4.4. Explorations

4.4.1. Exploration Base Class

class rlgraph.components.explorations.exploration.Exploration(epsilon_spec=None, noise_spec=None, scope='exploration', **kwargs)[source]

Bases: rlgraph.components.component.Component

A Component that can be plugged on top of a Policy’s output to produce action choices. It includes noise and/or epsilon-based exploration options as well as an out-Socket to draw actions from the Policy’s distribution - either by sampling or by deterministically choosing the max-likelihood value.

check_input_spaces(input_spaces, action_space=None)[source]

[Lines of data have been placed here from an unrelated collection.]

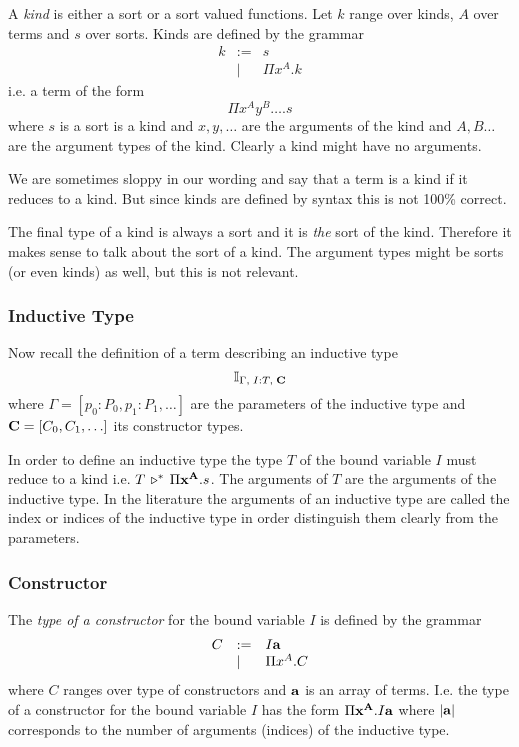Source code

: \begin{definition}
  A \emph{kind} is either a sort or a sort valued functions. Let $k$ range
  over kinds, $A$ over terms and $s$ over sorts. Kinds are defined by the
  grammar
  $$
  \begin{array}{lll}
    k
    &:=& s
    \\
    &\mid& \Pi x^A. k
  \end{array}
  $$
  i.e. a term of the form
  $$
  \Pi x^A y^B \ldots . s
  $$
  where $s$ is a sort is a kind and $x, y, \ldots$ are the arguments of the
  kind and $A, B \ldots$ are the argument types of the kind. Clearly a kind
  might have no arguments.

  We are sometimes sloppy in our wording and say that a term is a kind if it
  reduces to a kind. But since kinds are defined by syntax this is not 100\%
  correct.

  The final type of a kind is always a sort and it is \emph{the} sort of the
  kind. Therefore it makes sense to talk about the sort of a kind. The
  argument types might be sorts (or even kinds) as well, but this is not
  relevant.
\end{definition}



\subsubsection{Inductive Type}

Now recall the definition of a term describing an inductive type
$$
\mathbb{I}_{\Gamma, \; I:T, \; \mathbf{C}}
$$
where $\Gamma = [p_0:P_0, p_1: P_1, \ldots]$ are the parameters of the
inductive type and $\mathbf{C} = [C_0, C_1, \ldots]$ its constructor types.

In order to define an inductive type the type $T$ of the bound variable $I$
must reduce to a kind i.e. $T \,\triangleright^*\, \Pi \mathbf{x}^{\mathbf{A}}. s$. The arguments
of $T$ are the arguments of the inductive type. In the literature the
arguments of an inductive type are called the index or indices of the
inductive type in order distinguish them clearly from the parameters.


\subsubsection{Constructor}

\begin{definition}
  The \emph{type of a constructor} for the bound variable $I$ is defined by
  the grammar
  $$
  \begin{array}{lll}
    C
    &:= & I \mathbf{a}
    \\
    &\mid& \Pi x^A . C
  \end{array}
  $$
  where $C$ ranges over type of constructors and $\mathbf{a}$ is an array of
  terms. I.e. the type of a constructor for the bound variable $I$ has the
  form $\Pi \mathbf{x}^{\mathbf{A}}. I \mathbf{a}$ where $|\mathbf{a}|$ corresponds to the
  number of arguments (indices) of the inductive type.
\end{definition}

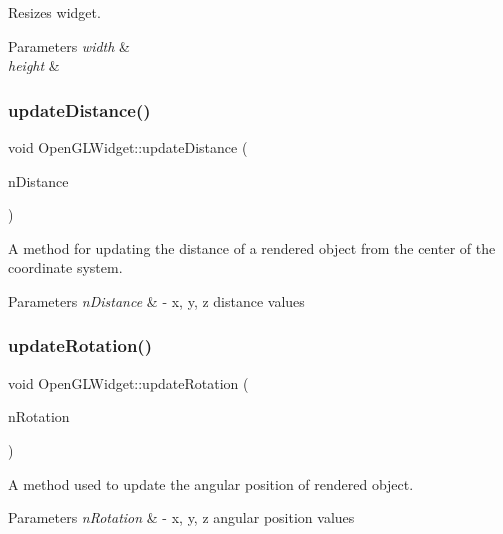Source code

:Resizes widget. 


\begin{DoxyParams}{Parameters}
{\em width} & \\
\hline
{\em height} & \\
\hline
\end{DoxyParams}
\mbox{\label{class_open_g_l_widget_a2170acd0e1f140dbf1771af9bf063c34}} 
\subsubsection{update\+Distance()}
{\footnotesize\ttfamily void Open\+G\+L\+Widget\+::update\+Distance (\begin{DoxyParamCaption}\item[{const Q\+Vector$<$ double $>$}]{n\+Distance }\end{DoxyParamCaption})}



A method for updating the distance of a rendered object from the center of the coordinate system. 


\begin{DoxyParams}{Parameters}
{\em n\+Distance} & -\/ x, y, z distance values \\
\hline
\end{DoxyParams}
\mbox{\label{class_open_g_l_widget_a7082dfc8237267697116a5fc03bd9a1e}} 
\subsubsection{update\+Rotation()}
{\footnotesize\ttfamily void Open\+G\+L\+Widget\+::update\+Rotation (\begin{DoxyParamCaption}\item[{const Q\+Vector$<$ double $>$}]{n\+Rotation }\end{DoxyParamCaption})}



A method used to update the angular position of rendered object. 


\begin{DoxyParams}{Parameters}
{\em n\+Rotation} & -\/ x, y, z angular position values \\
\hline
\end{DoxyParams}


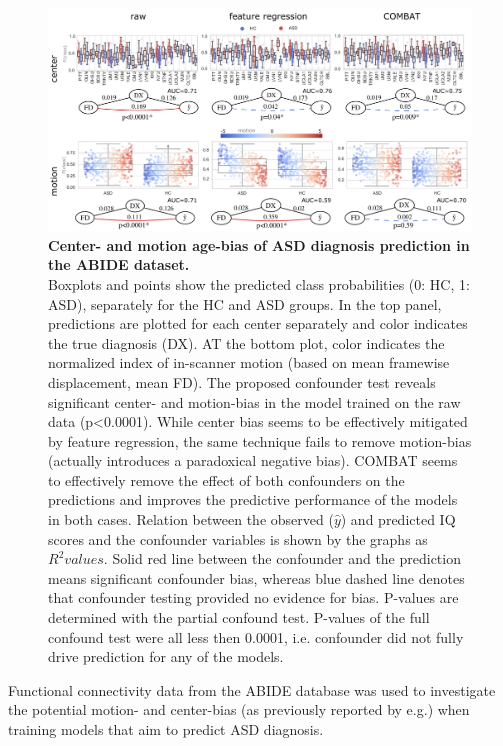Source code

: \documentclass{article}
\begin{document}
\begin{figure}[!b]
  \centering
  \includegraphics[width=0.75\paperwidth]{fig/fig_abide.png}
  \caption{\textbf{Center- and motion age-bias of ASD diagnosis prediction in the ABIDE dataset.} \\
  Boxplots and points show the predicted class probabilities (0: HC, 1: ASD), separately for the HC and ASD groups. In the top panel, predictions are plotted for each center separately and color indicates the true diagnosis (DX). AT the bottom plot, color indicates the normalized index of in-scanner motion (based on mean framewise displacement, mean FD). The proposed confounder test reveals significant center- and motion-bias in the model trained on the raw data (p<0.0001). While center bias seems to be effectively mitigated by feature regression, the same technique fails to remove motion-bias (actually introduces a paradoxical negative bias). COMBAT seems to effectively remove the effect of both confounders on the predictions and improves the predictive performance of the models in both cases.
  Relation between the observed ($\hat{y}$) and predicted IQ scores and the confounder variables is shown by the graphs as $R^2 values$. Solid red line between the confounder and the prediction means significant confounder bias, whereas blue dashed line denotes that confounder testing provided no evidence for bias. P-values are determined with the partial confound test. P-values of the full confound test were all less then 0.0001, i.e. confounder did not fully drive prediction for any of the models.
  }
  \label{fig:abide}
\end{figure}

Functional connectivity data from the ABIDE\citep{di2014autism} database was used to investigate the potential motion- and center-bias (as previously reported by e.g.\cite{spisak2014voxel, spisak2019optimal, gotts2013perils}) when training models that aim to predict ASD diagnosis.
\end{document}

Should check on the nature of all in-Sockets Spaces of this Component. This method is called automatically by the Model when all these Spaces are know during the Model’s build time.

Args:
input_spaces (Dict[str,Space]): A dict with Space/shape information.
keys=in-Socket name (str); values=the associated Space
action_space (Optional[Space]): The action Space of the Agent/GraphBuilder. Can be used to construct and
connect more Components (which rely on this information). This eliminates the need to pass the action Space information into many Components’ constructors.

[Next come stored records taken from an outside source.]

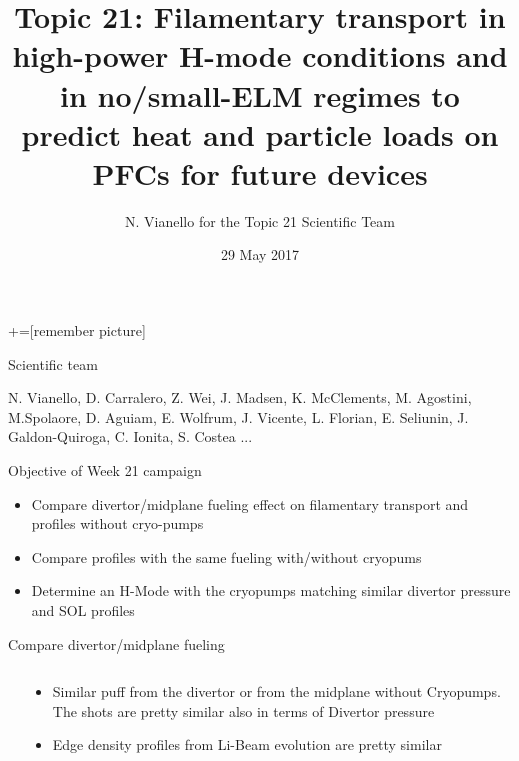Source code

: \documentclass[10pt, compress]{beamer}
\title{{\small Topic 21: Filamentary transport in high-power H-mode conditions and in no/small-ELM regimes to predict heat and particle loads on PFCs for future devices }}
\date{29 May 2017}
\author[Topic 21 Scientific Team]{N. Vianello for the Topic 21 Scientific Team}
\newcommand\Fontvi{\fontsize{8}{7.2}\selectfont}
\begin{document}
+=[remember picture]
\maketitle
\begin{frame}{Scientific team}
  \begin{center}
N. Vianello, D. Carralero, Z. Wei, J. Madsen, K. McClements,
M. Agostini, M.Spolaore, D. Aguiam, E. Wolfrum, J. Vicente,
L. Florian, E. Seliunin, J. Galdon-Quiroga, C. Ionita, S. Costea ...
  \end{center}
\end{frame}
\begin{frame}{Objective of Week 21 campaign}
  \begin{itemize}[<+-|alert@+>]
    \item Compare divertor/midplane fueling effect on filamentary
      transport and profiles without cryo-pumps
    \item Compare profiles with the same fueling with/without cryopums
    \item Determine an H-Mode with the cryopumps matching similar
      divertor pressure and SOL profiles
  \end{itemize}    
\end{frame}
\begin{frame}{Compare divertor/midplane fueling}
\Fontvi
  \vspace{-1cm}
\begin{columns}
  \begin{column}{0.65\textwidth}
  \end{column}
  \begin{column}{0.35\textwidth}
    \begin{itemize}
      \item Similar puff from the divertor or from the midplane
        without Cryopumps. The
        shots are pretty similar also in terms of Divertor pressure
      \item<2-> Edge density profiles from Li-Beam evolution are
        pretty similar
    \end{itemize}
  
  \end{column}
\end{columns}
\end{frame}
\end{document}
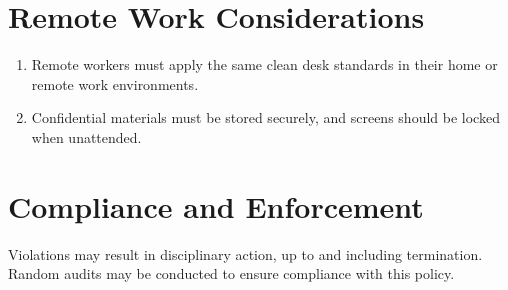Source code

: \section{Remote Work Considerations}
\begin{enumerate}
    \item Remote workers must apply the same clean desk standards in their home or remote work environments.
    \item Confidential materials must be stored securely, and screens should be locked when unattended.
\end{enumerate}
\section{Compliance and Enforcement}
Violations may result in disciplinary action, up to and including termination. Random audits may be conducted to ensure compliance with this policy.
    
    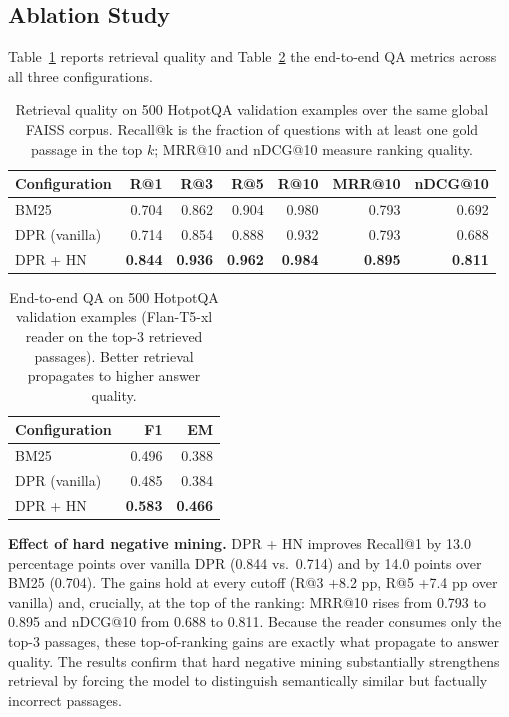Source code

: \documentclass{llncs}
\begin{document}
\subsection{Ablation Study}

Table~\ref{tab:ablation} reports retrieval quality and Table~\ref{tab:qa} the
end-to-end QA metrics across all three configurations.

\begin{table}[t]
\centering
\caption{Retrieval quality on 500 HotpotQA validation examples over the same
global FAISS corpus. Recall@k is the fraction of questions
with at least one gold passage in the top $k$; MRR@10 and nDCG@10 measure
ranking quality.}
\label{tab:ablation}
\begin{tabular}{lrrrrrr}
\toprule
\textbf{Configuration} & \textbf{R@1} & \textbf{R@3} & \textbf{R@5}
    & \textbf{R@10} & \textbf{MRR@10} & \textbf{nDCG@10} \\
\midrule
BM25                   & 0.704 & 0.862 & 0.904 & 0.980 & 0.793 & 0.692 \\
DPR (vanilla)          & 0.714 & 0.854 & 0.888 & 0.932 & 0.793 & 0.688 \\
DPR + HN               & \textbf{0.844} & \textbf{0.936} & \textbf{0.962}
    & \textbf{0.984} & \textbf{0.895} & \textbf{0.811} \\
\bottomrule
\end{tabular}
\end{table}

\begin{table}[t]
\centering
\caption{End-to-end QA on 500 HotpotQA validation examples (Flan-T5-xl reader
on the top-3 retrieved passages). Better retrieval propagates to higher
answer quality.}
\label{tab:qa}
\begin{tabular}{lrr}
\toprule
\textbf{Configuration} & \textbf{F1} & \textbf{EM} \\
\midrule
BM25                   & 0.496 & 0.388 \\
DPR (vanilla)          & 0.485 & 0.384 \\
DPR + HN               & \textbf{0.583} & \textbf{0.466} \\
\bottomrule
\end{tabular}
\end{table}

\noindent\textbf{Effect of hard negative mining.}
DPR + HN improves Recall@1 by 13.0 percentage points over vanilla DPR
(0.844 vs.\ 0.714) and by 14.0 points over BM25 (0.704). The gains hold at
every cutoff (R@3 +8.2 pp, R@5 +7.4 pp over vanilla) and, crucially, at the top of
the ranking: MRR@10 rises from 0.793 to 0.895 and nDCG@10 from 0.688 to
0.811. Because the reader consumes only the top-3 passages, these
top-of-ranking gains are exactly what propagate to answer quality. The results
confirm that hard negative mining substantially strengthens retrieval by
forcing the model to distinguish semantically similar but factually incorrect
passages.
\end{document}
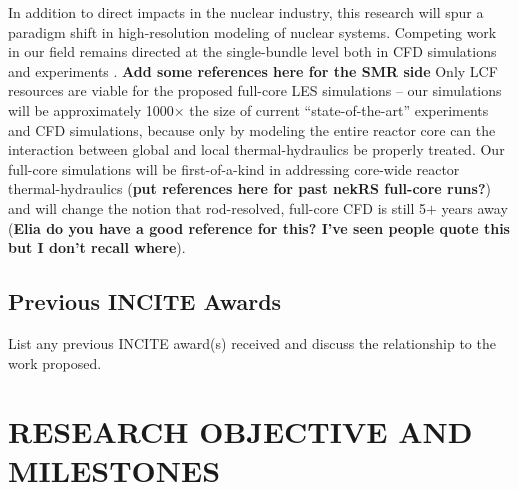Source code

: In addition to direct impacts in the nuclear industry, this research will spur a paradigm shift in high-resolution modeling of nuclear systems. Competing work in our field remains directed at the single-bundle level both in CFD simulations \cite{wang2020,fanning,wang2020b} and experiments \cite{goth,song_2020,martin2020}. {\bf Add some references here for the SMR side} Only LCF resources are viable for the proposed full-core LES simulations -- our simulations will be approximately 1000\(\times\) the size of current ``state-of-the-art'' experiments and CFD simulations, because only by modeling the entire reactor core can the interaction between global and local thermal-hydraulics be properly treated. Our full-core simulations will be first-of-a-kind in addressing core-wide reactor thermal-hydraulics ({\bf put references here for past nekRS full-core runs?}) and will change the notion that rod-resolved, full-core CFD is still 5\(+\) years away ({\bf Elia do you have a good reference for this? I've seen people quote this but I don't recall where}).


\vspace{-.25in}
\subsection{Previous INCITE Awards}
\vspace{-.2in}


List any previous INCITE award(s) received and discuss the relationship to the work proposed. 

\vspace{-.25in}
\section{RESEARCH OBJECTIVE AND MILESTONES} %
\vspace{-.2in}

4.4.2. EpsilonExploration Helper Class

class rlgraph.components.explorations.epsilon_exploration.EpsilonExploration(decay_spec=None, scope='epsilon-exploration', **kwargs)[source]

Bases: rlgraph.components.component.Component

A component to handle epsilon-exploration functionality. It takes the current time step and outputs a bool on whether to explore (uniformly random) or not (greedy or sampling). The time step is used by a epsilon-decay component to determine the current epsilon value between 1.0 and 0.0. The result of this decay is the probability, with which we output “True” (meaning: do explore), vs “False” (meaning: do not explore).

API: ins:

time_step (int): The current time step.
outs:
do_explore (bool): The decision whether to explore (do_explore=True; pick uniformly randomly) or
whether to use a sample (or max-likelihood value) from a distribution (do_explore=False).
check_input_spaces(input_spaces, action_space=None)[source]

Should check on the nature of all in-Sockets Spaces of this Component. This method is called automatically by the Model when all these Spaces are know during the Model’s build time.

Args:
input_spaces (Dict[str,Space]): A dict with Space/shape information.
keys=in-Socket name (str); values=the associated Space
action_space (Optional[Space]): The action Space of the Agent/GraphBuilder. Can be used to construct and
connect more Components (which rely on this information). This eliminates the need to pass the action Space information into many Components’ constructors.
do_explore(*args, **kwargs)